START Extracted material
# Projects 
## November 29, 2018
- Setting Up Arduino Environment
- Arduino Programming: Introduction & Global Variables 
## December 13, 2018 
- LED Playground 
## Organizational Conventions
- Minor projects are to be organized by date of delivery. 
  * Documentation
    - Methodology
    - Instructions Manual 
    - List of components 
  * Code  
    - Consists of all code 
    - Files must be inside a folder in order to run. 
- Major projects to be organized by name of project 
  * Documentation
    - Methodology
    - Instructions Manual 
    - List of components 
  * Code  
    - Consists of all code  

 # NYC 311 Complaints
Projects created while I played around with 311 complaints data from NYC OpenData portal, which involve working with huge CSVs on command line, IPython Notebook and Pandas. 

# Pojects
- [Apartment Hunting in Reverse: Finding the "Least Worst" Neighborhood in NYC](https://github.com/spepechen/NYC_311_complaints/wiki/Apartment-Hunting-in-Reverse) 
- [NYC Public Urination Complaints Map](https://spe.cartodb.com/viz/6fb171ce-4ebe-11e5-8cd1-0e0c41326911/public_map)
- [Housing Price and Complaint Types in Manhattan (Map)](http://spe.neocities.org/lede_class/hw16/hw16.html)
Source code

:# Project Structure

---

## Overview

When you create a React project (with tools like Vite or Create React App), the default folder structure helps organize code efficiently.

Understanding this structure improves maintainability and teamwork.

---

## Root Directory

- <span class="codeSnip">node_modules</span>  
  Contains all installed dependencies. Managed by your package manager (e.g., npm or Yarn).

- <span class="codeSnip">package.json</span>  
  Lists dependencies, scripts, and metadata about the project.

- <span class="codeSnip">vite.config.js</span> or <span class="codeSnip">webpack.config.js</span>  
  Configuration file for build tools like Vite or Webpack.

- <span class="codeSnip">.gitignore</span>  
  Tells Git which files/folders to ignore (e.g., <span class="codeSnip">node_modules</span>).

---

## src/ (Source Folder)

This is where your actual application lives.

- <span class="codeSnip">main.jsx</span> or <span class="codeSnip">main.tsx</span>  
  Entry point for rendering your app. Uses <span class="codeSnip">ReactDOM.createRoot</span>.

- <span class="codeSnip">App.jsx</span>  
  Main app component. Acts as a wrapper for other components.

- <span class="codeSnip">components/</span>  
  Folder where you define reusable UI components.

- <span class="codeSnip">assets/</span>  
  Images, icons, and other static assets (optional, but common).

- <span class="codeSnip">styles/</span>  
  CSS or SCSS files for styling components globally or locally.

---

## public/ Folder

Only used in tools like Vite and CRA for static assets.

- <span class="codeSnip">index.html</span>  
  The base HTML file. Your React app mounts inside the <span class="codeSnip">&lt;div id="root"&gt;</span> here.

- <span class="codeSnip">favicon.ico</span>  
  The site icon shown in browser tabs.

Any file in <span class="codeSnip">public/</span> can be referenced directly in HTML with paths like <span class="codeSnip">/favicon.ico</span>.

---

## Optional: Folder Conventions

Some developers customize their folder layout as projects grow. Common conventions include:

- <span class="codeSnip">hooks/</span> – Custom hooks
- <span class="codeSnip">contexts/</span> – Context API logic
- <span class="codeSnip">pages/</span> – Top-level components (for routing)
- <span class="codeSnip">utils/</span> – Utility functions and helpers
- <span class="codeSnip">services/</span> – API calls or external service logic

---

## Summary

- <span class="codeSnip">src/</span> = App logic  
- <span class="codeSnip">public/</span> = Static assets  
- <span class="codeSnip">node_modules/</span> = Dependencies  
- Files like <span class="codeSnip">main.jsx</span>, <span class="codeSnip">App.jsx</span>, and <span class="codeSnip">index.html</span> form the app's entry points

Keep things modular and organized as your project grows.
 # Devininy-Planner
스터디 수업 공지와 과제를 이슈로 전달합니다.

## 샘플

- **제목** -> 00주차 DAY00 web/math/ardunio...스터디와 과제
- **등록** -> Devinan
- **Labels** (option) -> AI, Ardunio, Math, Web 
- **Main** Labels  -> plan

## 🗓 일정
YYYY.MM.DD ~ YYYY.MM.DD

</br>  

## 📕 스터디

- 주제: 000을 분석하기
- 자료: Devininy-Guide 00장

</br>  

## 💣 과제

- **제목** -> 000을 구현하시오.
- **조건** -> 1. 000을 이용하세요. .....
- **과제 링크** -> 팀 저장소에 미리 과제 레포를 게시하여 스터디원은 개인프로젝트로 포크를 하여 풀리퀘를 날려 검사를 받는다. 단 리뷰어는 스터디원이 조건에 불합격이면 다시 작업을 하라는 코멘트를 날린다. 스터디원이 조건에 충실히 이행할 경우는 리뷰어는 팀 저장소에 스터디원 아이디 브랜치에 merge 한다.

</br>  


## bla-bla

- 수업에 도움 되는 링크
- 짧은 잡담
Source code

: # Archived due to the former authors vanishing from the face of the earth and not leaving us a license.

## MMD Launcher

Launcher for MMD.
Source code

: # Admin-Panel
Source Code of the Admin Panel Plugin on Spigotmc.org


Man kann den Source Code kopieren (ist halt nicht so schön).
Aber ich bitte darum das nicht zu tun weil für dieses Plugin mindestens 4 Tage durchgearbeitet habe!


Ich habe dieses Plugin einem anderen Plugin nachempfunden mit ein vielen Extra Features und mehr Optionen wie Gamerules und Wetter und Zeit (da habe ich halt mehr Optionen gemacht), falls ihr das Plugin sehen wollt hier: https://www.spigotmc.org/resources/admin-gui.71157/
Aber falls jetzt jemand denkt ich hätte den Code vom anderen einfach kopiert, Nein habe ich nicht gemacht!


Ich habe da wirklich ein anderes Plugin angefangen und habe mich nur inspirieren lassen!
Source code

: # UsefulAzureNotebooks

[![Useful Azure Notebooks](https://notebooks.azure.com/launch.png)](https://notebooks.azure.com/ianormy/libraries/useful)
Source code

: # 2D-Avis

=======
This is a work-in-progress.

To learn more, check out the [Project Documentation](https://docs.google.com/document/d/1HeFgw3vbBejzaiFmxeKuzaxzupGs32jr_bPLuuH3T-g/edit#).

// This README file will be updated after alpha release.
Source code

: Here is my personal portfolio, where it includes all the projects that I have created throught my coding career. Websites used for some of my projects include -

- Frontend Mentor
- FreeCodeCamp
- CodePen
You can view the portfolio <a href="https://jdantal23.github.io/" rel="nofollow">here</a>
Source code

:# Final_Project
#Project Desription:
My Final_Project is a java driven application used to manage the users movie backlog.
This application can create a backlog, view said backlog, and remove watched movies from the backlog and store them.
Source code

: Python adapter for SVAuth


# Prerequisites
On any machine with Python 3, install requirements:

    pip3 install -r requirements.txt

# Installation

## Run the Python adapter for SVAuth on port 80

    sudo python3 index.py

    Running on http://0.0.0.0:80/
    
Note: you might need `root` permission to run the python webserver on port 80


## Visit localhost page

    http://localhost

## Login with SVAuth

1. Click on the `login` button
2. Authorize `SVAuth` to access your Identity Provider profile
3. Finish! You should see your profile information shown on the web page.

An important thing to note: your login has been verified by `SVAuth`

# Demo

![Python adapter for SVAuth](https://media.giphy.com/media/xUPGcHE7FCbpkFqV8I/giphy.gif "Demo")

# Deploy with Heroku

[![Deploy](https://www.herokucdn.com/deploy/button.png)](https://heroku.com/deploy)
END Extracted material
Both ends count here. Reproduce exactly the lines from the one containing "## Login with SVAuth" through the end of the listing.

Response to this exercise
## Login with SVAuth

1. Click on the `login` button
2. Authorize `SVAuth` to access your Identity Provider profile
3. Finish! You should see your profile information shown on the web page.

An important thing to note: your login has been verified by `SVAuth`

# Demo

![Python adapter for SVAuth](https://media.giphy.com/media/xUPGcHE7FCbpkFqV8I/giphy.gif "Demo")

# Deploy with Heroku

[![Deploy](https://www.herokucdn.com/deploy/button.png)](https://heroku.com/deploy)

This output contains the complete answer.